FHR was retired and merged with telemetry to produce the current generation of telemetry data, distinguished as “v4 telemetry” or “unified telemetry.”

Instead of mapping FHR probes directly to telemetry, the unified telemetry design document describes how unified telemetry can answer the questions Mozilla had attempted to answer with FHR. The implementation of unified telemetry and opt-out delivery to the release channel was completed for Firefox 42, in 2015.
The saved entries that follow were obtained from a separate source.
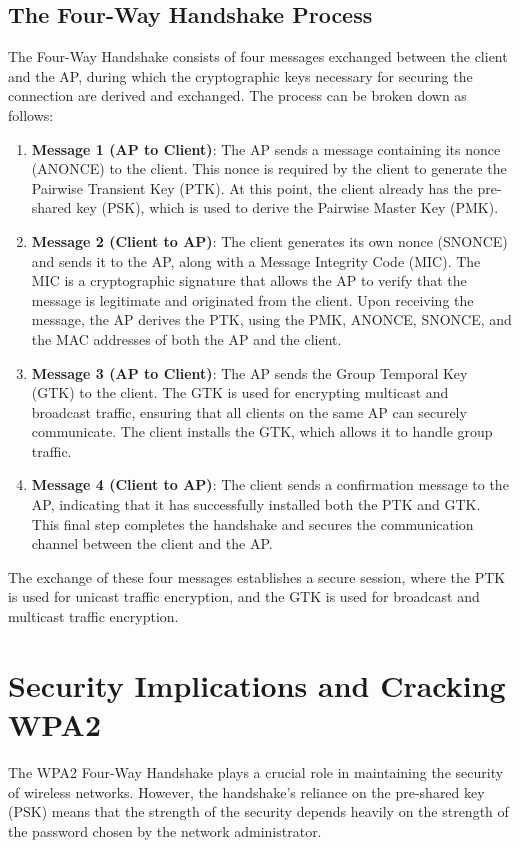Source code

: \subsection{The Four-Way Handshake Process}
The Four-Way Handshake consists of four messages exchanged between the client and the AP, during which the cryptographic keys necessary for securing the connection are derived and exchanged. The process can be broken down as follows:

\begin{enumerate}
    \item \textbf{Message 1 (AP to Client)}: The AP sends a message containing its nonce (ANONCE) to the client. This nonce is required by the client to generate the Pairwise Transient Key (PTK). At this point, the client already has the pre-shared key (PSK), which is used to derive the Pairwise Master Key (PMK).
    
    \item \textbf{Message 2 (Client to AP)}: The client generates its own nonce (SNONCE) and sends it to the AP, along with a Message Integrity Code (MIC). The MIC is a cryptographic signature that allows the AP to verify that the message is legitimate and originated from the client. Upon receiving the message, the AP derives the PTK, using the PMK, ANONCE, SNONCE, and the MAC addresses of both the AP and the client.
    
    \item \textbf{Message 3 (AP to Client)}: The AP sends the Group Temporal Key (GTK) to the client. The GTK is used for encrypting multicast and broadcast traffic, ensuring that all clients on the same AP can securely communicate. The client installs the GTK, which allows it to handle group traffic.
    
    \item \textbf{Message 4 (Client to AP)}: The client sends a confirmation message to the AP, indicating that it has successfully installed both the PTK and GTK. This final step completes the handshake and secures the communication channel between the client and the AP.
\end{enumerate}

The exchange of these four messages establishes a secure session, where the PTK is used for unicast traffic encryption, and the GTK is used for broadcast and multicast traffic encryption.

\section{Security Implications and Cracking WPA2}
The WPA2 Four-Way Handshake plays a crucial role in maintaining the security of wireless networks. However, the handshake's reliance on the pre-shared key (PSK) means that the strength of the security depends heavily on the strength of the password chosen by the network administrator.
Telemetry payloads are uploaded in documents called pings. Several kinds of pings are defined, representing different kinds of measurement. These include:

  • main: activity, performance, technical, and other measurements; the workhorse of Firefox desktop telemetry
  • crash: information about crashes, including stack traces
  • opt-out: a farewell ping sent when a user disables telemetry
  • module: on Windows, records DLLs injected into the Firefox process

and others.

Browser sessions and subsessions are important concepts in telemetry. A session begins when the browser launches and ends—perhaps seconds or days later— when the parent browser process terminates.

A subsession ends

  • when its parent session ends, or
  • at local midnight, or
  • when the telemetry environment changes,

whichever comes first.

The telemetry environment describes the hardware and operating system of the client computer. It can change during a Firefox session when e.g. hardware is plugged into a laptop.

The subsession is the reporting unit for activity telemetry; each main ping describes a single subsession. Activity counters are reset once a subsession ends. Data can be accumulated for analysis by summing over a client’s pings.

Telemetry pings can contain several different types of measurements:

  • scalars are integers describing either an event count or a measurement that occurs only once during a subsession; simpleMeasurements are an older, less flexible scalar implementation in the process of being deprecated
  • histograms represent measurements that can occur repeatedly during a subsession; histograms report the count of measurements that fell into each of a set of predefined buckets (e.g. between zero and one, between one and two, etc).
  • events represent discrete events; the time and ordering of the events are preserved, which clarifies sequences of user actions

Data types are discussed in more depth in the telemetry data collection documentation.